__Work order__: Please return every line below that contains the string "need".

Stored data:
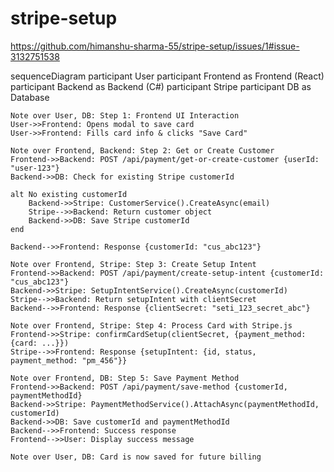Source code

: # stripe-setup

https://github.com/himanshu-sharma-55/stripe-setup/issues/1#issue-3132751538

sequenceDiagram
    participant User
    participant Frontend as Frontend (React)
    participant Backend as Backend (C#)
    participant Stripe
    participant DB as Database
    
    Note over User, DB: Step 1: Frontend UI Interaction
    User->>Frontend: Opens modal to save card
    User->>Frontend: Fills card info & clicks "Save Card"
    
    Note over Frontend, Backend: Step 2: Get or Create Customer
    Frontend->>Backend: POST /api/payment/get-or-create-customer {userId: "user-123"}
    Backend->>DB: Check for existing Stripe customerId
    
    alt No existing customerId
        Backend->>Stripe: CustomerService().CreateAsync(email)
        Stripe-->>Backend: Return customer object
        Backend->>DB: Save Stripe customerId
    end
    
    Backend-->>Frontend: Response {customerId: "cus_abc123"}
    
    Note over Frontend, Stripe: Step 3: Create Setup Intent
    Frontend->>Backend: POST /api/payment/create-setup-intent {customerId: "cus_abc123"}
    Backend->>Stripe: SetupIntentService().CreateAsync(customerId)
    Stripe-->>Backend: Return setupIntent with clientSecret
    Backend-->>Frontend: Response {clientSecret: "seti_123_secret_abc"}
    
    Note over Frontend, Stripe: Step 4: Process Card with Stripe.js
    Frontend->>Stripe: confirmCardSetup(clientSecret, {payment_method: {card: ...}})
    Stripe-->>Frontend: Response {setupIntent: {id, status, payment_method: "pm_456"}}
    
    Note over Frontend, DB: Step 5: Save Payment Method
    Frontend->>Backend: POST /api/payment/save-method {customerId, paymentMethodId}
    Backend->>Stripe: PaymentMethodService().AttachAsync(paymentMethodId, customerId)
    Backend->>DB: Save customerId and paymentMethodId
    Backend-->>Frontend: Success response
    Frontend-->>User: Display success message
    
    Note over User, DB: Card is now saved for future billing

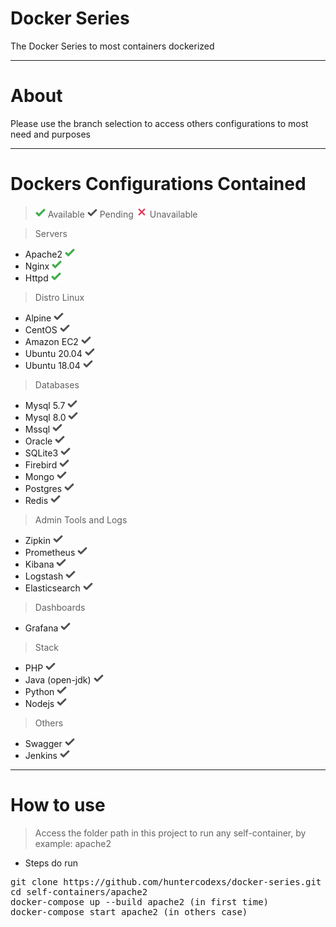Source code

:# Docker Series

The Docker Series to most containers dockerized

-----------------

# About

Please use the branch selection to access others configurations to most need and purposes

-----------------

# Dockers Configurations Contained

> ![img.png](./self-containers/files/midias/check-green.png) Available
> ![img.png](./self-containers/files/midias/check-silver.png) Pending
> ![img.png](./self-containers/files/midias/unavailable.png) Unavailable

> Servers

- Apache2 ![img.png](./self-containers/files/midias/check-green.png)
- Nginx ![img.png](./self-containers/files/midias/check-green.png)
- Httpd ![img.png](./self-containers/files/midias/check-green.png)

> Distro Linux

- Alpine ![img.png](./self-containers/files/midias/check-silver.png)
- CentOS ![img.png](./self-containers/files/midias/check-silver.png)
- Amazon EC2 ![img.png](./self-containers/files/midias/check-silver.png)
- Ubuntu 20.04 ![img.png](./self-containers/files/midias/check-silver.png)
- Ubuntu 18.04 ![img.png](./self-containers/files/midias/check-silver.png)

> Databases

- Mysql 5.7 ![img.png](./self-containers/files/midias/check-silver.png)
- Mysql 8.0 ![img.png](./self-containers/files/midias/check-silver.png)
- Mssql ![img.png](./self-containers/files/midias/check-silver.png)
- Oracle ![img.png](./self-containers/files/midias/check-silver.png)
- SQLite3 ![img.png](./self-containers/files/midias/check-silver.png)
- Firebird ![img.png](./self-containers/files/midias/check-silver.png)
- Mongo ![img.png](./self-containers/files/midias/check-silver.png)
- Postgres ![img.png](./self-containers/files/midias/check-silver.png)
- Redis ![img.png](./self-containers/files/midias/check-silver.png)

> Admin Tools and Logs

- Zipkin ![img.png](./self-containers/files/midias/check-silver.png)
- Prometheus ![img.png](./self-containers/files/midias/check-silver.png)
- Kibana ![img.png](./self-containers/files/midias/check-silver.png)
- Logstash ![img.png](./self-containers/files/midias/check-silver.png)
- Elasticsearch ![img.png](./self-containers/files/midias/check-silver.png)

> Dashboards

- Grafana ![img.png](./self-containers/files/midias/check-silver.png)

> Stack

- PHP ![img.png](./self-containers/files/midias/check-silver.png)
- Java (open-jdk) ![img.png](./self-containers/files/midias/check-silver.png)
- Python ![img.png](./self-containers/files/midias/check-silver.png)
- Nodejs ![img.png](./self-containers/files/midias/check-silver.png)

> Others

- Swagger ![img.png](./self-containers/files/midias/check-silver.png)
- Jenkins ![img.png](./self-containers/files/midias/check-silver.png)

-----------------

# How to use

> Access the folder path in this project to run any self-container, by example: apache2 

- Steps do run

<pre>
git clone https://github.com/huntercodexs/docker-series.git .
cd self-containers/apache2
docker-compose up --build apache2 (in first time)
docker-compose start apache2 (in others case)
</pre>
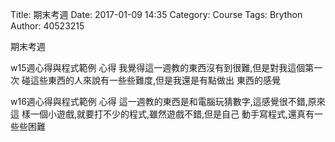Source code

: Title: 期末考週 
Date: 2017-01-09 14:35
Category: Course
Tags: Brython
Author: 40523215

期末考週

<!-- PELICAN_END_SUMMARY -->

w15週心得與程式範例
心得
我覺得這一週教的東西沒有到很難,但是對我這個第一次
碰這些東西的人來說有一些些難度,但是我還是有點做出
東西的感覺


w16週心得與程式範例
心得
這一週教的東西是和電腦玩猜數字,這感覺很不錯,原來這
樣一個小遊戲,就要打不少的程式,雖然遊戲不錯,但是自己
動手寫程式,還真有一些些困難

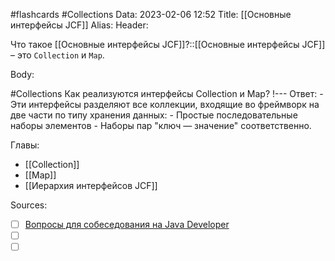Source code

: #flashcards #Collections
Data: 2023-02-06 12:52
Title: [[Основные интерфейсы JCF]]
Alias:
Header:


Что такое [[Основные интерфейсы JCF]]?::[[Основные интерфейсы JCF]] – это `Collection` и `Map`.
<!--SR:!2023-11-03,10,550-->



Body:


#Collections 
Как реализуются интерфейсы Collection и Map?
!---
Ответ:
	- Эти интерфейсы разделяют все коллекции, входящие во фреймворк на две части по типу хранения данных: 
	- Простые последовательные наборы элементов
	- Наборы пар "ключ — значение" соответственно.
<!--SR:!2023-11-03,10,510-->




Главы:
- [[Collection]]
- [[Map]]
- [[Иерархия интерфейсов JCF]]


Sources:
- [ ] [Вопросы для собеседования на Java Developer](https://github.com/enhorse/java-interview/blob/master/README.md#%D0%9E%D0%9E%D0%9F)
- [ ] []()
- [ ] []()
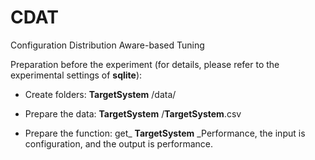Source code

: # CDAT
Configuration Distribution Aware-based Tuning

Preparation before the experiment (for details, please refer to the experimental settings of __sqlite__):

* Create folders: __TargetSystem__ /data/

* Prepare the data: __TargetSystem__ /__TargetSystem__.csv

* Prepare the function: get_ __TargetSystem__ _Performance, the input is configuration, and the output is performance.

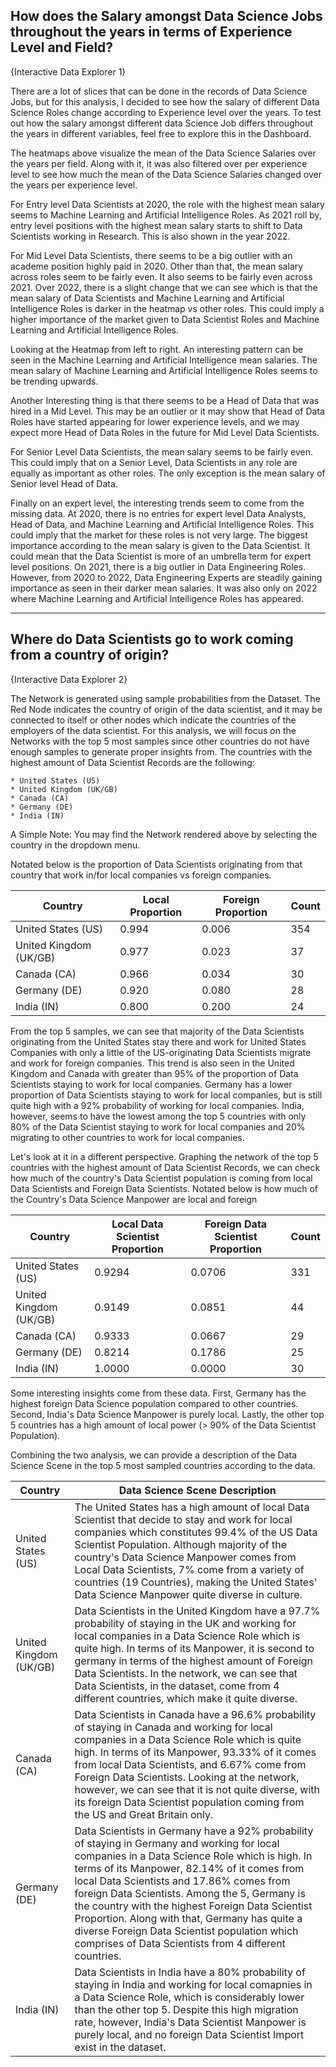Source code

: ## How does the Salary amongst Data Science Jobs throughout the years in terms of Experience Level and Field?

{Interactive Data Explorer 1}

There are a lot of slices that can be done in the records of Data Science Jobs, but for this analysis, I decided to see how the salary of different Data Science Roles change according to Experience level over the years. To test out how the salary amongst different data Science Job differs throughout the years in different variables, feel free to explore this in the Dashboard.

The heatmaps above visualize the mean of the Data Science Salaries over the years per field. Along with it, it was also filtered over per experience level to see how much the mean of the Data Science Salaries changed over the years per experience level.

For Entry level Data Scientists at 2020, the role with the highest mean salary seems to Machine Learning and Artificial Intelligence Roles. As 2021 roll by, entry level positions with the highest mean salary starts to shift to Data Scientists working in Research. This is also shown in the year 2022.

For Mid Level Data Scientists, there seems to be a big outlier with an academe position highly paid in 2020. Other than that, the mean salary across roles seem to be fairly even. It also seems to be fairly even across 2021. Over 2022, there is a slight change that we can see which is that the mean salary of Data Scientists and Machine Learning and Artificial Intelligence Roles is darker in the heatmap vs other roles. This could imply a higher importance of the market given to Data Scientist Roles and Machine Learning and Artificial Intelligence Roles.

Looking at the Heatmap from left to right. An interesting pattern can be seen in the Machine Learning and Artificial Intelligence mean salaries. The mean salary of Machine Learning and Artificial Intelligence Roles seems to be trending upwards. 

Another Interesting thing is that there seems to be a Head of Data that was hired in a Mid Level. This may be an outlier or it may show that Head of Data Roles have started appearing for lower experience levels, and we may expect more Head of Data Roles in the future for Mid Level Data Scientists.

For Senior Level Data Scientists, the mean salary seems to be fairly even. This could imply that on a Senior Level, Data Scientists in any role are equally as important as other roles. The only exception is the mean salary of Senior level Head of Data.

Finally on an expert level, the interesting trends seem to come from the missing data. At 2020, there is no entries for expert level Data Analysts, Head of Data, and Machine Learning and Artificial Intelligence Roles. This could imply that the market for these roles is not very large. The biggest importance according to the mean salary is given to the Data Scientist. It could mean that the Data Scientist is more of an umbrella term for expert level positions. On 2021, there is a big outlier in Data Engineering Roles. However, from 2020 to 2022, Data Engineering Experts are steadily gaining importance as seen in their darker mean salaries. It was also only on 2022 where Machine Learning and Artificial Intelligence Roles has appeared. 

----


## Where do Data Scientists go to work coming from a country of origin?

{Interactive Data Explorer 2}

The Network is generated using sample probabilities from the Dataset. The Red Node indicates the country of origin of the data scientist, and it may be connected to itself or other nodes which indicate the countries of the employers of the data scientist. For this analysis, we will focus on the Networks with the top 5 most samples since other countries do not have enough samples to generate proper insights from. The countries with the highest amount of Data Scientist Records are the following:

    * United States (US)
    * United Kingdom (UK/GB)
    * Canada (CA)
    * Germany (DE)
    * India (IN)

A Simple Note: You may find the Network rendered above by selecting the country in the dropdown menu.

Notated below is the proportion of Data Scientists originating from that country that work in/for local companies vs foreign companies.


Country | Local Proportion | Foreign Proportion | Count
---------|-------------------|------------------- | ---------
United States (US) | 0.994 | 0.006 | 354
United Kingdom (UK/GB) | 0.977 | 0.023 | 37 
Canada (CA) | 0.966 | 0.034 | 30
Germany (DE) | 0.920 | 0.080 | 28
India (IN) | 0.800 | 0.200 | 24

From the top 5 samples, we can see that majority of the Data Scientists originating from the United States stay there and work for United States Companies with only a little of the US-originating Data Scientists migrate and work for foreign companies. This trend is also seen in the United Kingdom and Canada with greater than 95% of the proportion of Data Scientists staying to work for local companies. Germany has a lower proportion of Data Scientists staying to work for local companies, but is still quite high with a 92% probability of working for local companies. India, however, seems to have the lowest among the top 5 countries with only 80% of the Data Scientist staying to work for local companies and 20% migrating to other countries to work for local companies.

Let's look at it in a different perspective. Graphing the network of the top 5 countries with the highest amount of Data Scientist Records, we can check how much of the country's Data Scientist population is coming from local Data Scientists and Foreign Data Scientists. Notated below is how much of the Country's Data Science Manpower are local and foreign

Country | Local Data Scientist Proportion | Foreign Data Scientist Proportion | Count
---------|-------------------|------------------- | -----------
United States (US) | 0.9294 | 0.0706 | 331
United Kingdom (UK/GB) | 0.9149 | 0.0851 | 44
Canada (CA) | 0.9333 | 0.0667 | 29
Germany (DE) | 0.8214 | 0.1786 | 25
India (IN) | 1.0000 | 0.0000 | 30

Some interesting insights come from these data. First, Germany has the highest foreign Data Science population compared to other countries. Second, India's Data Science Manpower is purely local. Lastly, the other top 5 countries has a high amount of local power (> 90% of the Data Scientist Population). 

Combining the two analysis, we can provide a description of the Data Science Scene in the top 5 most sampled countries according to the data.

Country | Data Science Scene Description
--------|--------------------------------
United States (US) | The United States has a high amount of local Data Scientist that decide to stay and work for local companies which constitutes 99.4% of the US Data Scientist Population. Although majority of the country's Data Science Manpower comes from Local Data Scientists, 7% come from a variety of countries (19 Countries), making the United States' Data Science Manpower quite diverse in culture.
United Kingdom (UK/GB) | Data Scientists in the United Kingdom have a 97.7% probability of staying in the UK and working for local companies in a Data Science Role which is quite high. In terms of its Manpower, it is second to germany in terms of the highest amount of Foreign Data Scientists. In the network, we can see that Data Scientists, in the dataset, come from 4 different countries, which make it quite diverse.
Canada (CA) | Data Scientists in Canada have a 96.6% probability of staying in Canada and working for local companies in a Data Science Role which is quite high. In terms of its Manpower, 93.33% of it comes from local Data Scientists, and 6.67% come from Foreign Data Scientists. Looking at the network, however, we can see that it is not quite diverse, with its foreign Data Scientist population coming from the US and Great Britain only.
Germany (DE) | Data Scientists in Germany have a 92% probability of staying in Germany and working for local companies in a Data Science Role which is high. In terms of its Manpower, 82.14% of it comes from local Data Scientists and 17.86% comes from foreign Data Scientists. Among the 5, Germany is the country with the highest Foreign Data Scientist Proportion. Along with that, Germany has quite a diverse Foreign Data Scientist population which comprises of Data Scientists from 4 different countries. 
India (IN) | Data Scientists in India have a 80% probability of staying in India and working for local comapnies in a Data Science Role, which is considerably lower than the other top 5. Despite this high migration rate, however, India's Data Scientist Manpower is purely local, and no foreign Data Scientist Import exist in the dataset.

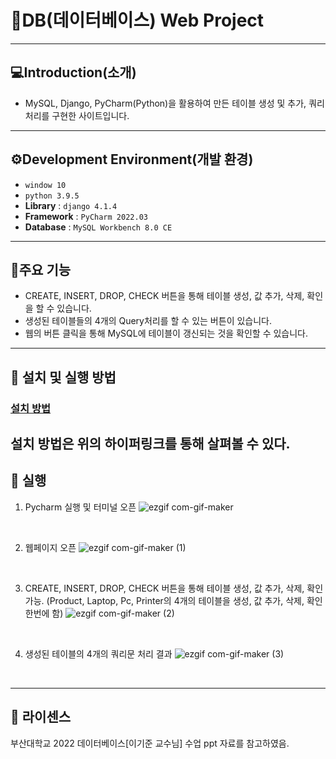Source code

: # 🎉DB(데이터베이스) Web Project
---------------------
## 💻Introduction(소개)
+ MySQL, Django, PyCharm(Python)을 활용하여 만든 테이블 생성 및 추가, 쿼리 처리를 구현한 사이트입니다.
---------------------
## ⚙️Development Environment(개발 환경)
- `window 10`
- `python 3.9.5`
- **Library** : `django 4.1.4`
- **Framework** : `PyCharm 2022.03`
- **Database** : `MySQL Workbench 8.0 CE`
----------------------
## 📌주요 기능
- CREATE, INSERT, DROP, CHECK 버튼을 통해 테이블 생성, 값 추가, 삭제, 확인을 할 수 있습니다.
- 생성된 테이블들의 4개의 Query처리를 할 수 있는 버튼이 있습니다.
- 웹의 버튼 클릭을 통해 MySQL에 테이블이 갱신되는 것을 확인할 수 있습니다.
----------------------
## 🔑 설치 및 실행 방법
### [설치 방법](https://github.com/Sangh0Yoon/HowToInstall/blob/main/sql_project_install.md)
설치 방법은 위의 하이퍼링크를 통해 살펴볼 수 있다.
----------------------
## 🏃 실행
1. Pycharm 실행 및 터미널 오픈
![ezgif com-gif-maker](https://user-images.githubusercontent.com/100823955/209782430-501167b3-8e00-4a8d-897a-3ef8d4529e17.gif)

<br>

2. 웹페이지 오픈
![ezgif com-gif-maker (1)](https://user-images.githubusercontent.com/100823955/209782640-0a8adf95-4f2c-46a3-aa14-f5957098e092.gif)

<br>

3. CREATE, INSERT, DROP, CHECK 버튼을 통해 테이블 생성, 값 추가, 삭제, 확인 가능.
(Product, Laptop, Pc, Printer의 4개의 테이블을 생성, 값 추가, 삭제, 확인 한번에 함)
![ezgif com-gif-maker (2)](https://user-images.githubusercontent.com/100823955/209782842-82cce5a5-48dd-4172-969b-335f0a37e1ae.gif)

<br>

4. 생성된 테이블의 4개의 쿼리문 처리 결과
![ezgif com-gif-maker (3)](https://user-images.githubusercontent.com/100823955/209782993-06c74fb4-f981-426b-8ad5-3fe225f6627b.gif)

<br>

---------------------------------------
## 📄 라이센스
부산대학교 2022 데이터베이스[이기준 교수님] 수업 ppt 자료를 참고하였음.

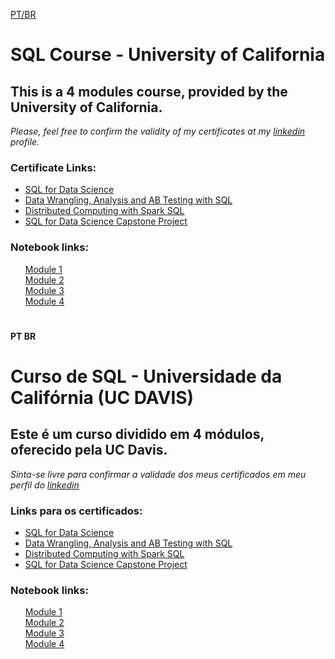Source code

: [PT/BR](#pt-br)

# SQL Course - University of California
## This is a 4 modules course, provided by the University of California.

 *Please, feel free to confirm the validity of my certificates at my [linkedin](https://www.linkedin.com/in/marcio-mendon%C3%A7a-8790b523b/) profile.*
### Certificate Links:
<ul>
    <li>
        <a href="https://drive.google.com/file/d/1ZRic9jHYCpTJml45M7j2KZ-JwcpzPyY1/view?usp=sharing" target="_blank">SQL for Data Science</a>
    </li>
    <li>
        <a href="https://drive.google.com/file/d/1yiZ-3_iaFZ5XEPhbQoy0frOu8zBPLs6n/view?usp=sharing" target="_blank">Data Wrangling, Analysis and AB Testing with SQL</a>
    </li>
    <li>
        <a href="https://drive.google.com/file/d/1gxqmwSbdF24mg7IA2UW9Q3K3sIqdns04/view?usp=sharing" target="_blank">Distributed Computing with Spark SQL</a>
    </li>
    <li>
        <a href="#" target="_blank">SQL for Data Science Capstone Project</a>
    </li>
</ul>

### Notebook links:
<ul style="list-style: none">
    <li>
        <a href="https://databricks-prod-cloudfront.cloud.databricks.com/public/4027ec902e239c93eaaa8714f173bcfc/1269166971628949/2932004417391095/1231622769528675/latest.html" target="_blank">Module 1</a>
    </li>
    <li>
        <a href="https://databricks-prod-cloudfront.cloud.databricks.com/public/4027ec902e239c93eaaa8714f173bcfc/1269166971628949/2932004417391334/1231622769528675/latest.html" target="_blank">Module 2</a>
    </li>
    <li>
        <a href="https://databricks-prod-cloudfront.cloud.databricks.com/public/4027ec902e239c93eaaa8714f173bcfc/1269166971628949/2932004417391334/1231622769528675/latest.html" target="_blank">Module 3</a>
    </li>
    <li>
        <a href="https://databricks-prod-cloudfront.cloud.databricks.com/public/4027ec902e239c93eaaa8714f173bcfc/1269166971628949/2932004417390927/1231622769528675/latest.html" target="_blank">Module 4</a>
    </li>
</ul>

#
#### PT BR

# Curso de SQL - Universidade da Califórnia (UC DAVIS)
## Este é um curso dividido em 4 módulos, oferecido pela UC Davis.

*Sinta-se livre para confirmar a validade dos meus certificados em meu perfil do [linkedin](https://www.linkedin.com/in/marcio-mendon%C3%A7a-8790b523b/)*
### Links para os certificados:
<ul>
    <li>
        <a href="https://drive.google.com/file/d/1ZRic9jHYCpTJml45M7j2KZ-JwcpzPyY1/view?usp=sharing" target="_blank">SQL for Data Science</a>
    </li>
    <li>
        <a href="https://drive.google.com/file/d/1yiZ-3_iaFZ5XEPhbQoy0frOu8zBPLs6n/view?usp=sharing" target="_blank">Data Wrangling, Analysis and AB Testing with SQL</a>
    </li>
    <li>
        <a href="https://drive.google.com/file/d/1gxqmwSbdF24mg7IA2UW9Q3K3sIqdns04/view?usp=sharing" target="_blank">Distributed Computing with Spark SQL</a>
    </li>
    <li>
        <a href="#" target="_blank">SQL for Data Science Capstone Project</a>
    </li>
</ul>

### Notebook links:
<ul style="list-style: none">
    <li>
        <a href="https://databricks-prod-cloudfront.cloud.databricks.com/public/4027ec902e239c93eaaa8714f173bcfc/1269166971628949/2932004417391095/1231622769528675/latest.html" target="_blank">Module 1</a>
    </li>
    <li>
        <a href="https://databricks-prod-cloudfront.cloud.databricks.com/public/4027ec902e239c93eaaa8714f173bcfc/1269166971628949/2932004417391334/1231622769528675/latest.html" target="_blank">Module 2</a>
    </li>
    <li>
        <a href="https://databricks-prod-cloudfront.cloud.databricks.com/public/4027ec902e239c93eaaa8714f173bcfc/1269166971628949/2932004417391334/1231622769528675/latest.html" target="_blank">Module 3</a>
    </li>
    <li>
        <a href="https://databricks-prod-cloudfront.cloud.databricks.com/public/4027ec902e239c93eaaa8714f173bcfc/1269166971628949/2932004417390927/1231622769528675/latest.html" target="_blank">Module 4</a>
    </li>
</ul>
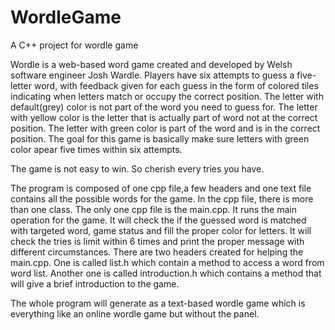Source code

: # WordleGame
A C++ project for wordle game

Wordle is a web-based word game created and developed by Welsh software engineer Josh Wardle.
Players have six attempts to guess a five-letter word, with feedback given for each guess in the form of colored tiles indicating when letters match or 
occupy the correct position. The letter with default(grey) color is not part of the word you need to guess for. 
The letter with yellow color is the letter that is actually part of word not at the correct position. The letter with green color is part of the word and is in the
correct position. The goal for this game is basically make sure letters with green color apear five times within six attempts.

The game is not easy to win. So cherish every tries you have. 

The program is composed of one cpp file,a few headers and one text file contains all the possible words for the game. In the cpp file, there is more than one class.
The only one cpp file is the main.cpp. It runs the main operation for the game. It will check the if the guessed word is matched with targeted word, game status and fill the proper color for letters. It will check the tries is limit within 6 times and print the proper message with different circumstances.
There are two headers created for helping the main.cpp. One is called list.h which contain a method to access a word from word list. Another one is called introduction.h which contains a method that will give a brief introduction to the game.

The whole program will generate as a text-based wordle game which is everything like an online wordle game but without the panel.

__Solution__:
Please use the branch selection to access others configurations to most need and purposes
occupy the correct position. The letter with default(grey) color is not part of the word you need to guess for. 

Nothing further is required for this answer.